La vraie question consiste à construire un argumentaire que la direction puisse lire comme une décision d’investissement : avec un problème chiffré, des risques identifiés, des preuves crédibles et des résultats attendus.

Pourquoi les argumentaires de communication interne échouent

Un business case pour la communication interne est un document stratégique qui justifie l’investissement dans des actions ou des outils de communication. Il met en avant les bénéfices concrets attendus : augmentation de l’engagement des collaborateurs, amélioration de la productivité et réduction du turnover.

La plupart des demandes d’investissement en communication interne sont défendables. Si elles échouent, c’est surtout parce qu’elles sont formulées du point de vue des équipes de communication, et non de celui de la direction.

Les schémas qui conduisent le plus souvent à un refus sont connus :

  • Mettre en avant des volumes de production au lieu de résultats concrets. Publier 240 communications en un an pèse moins que montrer que 94 % des salariés ont pris connaissance d’un plan de restructuration dans les 48 heures après sa publication.

  • Citer des indicateurs que la direction ne reconnaît pas comme des indicateurs de pilotage : taux d’ouverture, vues de pages, réactions.

  • Envisager une plateforme sans préciser quel problème elle résout, ni le coût de celui-ci

  • Présenter une liste de souhaits plutôt qu’un investissement priorisé, avec un retour sur investissement (ROI) défini et un responsable clairement identifié.
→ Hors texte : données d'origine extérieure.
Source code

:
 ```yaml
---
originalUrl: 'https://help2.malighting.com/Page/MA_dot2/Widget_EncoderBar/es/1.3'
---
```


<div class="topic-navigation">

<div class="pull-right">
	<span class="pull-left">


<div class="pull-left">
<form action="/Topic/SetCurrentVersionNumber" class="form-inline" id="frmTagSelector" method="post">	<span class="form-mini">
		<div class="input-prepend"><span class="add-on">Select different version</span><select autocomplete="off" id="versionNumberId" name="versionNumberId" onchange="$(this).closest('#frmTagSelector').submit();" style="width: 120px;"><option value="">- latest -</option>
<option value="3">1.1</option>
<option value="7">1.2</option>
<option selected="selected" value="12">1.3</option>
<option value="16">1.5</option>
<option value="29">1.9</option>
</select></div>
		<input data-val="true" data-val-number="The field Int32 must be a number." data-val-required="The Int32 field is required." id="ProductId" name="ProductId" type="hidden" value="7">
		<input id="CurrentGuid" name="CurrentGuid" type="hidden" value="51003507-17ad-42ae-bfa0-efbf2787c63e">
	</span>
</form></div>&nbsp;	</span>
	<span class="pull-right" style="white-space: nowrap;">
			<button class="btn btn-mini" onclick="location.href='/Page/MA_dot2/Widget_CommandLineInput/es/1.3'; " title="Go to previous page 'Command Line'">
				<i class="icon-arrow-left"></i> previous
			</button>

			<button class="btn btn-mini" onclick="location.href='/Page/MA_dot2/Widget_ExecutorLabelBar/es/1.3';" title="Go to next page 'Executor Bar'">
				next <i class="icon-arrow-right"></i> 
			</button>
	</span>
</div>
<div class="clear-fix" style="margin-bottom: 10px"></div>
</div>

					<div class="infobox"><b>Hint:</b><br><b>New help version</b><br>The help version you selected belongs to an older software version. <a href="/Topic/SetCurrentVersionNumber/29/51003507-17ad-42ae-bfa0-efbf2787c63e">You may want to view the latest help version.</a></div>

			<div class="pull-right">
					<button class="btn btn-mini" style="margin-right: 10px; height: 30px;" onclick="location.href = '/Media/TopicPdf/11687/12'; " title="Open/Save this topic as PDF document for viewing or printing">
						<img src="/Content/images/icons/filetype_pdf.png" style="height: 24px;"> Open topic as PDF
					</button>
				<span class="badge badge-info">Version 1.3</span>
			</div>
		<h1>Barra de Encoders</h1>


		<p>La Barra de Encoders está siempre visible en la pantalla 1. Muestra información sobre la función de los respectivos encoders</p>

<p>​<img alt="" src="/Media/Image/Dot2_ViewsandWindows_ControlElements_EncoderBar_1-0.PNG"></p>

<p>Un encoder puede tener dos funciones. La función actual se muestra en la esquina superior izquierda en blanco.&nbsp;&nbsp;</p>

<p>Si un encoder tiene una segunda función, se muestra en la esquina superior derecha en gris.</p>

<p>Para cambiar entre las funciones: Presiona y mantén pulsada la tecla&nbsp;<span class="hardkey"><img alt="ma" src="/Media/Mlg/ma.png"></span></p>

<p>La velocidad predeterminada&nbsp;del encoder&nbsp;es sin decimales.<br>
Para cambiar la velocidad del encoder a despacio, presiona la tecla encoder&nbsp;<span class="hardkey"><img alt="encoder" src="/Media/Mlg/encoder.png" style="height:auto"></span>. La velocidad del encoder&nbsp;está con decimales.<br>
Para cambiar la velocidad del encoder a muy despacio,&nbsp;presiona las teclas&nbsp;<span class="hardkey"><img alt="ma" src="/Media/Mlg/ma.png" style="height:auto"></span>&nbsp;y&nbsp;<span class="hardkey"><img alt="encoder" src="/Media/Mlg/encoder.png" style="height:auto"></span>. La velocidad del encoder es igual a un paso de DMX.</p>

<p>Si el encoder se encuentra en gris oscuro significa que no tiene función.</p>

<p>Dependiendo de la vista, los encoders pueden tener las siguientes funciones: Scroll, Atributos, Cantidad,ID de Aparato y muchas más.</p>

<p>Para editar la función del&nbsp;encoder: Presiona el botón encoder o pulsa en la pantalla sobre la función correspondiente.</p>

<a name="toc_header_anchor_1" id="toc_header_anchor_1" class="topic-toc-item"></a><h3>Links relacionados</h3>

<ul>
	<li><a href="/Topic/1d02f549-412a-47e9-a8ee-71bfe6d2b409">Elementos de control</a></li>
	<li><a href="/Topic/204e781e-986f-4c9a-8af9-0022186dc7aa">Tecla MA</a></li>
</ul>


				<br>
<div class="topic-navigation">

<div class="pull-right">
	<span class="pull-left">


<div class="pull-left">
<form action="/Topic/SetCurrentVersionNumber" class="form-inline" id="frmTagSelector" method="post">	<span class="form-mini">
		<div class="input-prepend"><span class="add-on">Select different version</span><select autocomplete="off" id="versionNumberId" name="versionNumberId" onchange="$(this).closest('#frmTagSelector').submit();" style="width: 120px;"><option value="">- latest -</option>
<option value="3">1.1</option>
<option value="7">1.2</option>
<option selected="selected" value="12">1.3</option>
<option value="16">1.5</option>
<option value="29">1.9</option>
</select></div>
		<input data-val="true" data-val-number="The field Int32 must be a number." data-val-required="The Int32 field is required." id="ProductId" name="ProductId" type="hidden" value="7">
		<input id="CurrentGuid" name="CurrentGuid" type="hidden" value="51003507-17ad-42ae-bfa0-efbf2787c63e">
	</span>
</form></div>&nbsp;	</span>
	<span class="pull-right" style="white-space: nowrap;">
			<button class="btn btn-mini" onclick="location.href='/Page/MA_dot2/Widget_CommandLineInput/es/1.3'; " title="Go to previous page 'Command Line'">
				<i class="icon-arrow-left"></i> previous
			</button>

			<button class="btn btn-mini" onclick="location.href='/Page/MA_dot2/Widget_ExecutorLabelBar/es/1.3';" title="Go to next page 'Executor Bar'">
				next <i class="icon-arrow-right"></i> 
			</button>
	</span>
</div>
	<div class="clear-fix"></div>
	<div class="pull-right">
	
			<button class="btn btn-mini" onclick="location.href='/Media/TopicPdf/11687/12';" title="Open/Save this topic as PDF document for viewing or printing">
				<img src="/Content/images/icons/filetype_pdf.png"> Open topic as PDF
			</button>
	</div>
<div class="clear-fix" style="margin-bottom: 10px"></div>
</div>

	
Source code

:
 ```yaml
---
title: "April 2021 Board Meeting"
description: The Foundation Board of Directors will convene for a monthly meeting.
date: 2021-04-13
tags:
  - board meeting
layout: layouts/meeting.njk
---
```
  • Ne pas quantifier le statu quo. Une direction n’approuve pas facilement un investissement dont elle ne peut pas évaluer le coût de l’inaction.

Comment structurer un argumentaire que la direction peut réellement approuver

Pour faciliter la lecture par la direction, organisez votre argumentaire en quatre sections distinctes : chacune répond à une question que le décideur se pose en lisant. Le développement d’un argumentaire crédible ne tient pas à sa longueur, mais à sa capacité à anticiper ces questions dans le bon ordre.

1. Chiffrez d’abord le coût de l’inaction

Votre argumentaire doit s’ouvrir sur ce qu’une mauvaise communication interne coûte déjà à l’organisation, pas sur ce qu’une amélioration pourrait potentiellement apporter. C’est souvent la partie que les communicants rédigent en dernier, voire qu’ils omettent. C’est pourtant celle que la direction financière lit avec le plus d’attention.

Plusieurs sources de données peuvent étayer ce diagnostic :

  • Enquêtes d’engagement : repérez les items les moins bien notés sur l’accès à l’information et le sentiment d’être informé. Calculez la tendance sur deux ou trois ans. Une baisse régulière constitue un risque objectivé.

  • Données de turnover volontaire : croisez-les avec les équipes qui affichent les scores les plus faibles sur l’accès aux informations. Si les services à fort turnover sont aussi ceux qui signalent la plus faible portée des communications, vous tenez déjà un premier argument solide.

  • Historique des incidents de conformité : à récupérer auprès des équipes juridiques ou de gestion des risques. Un incident évitable, avec un coût documenté, pèse davantage qu’une étude sectorielle.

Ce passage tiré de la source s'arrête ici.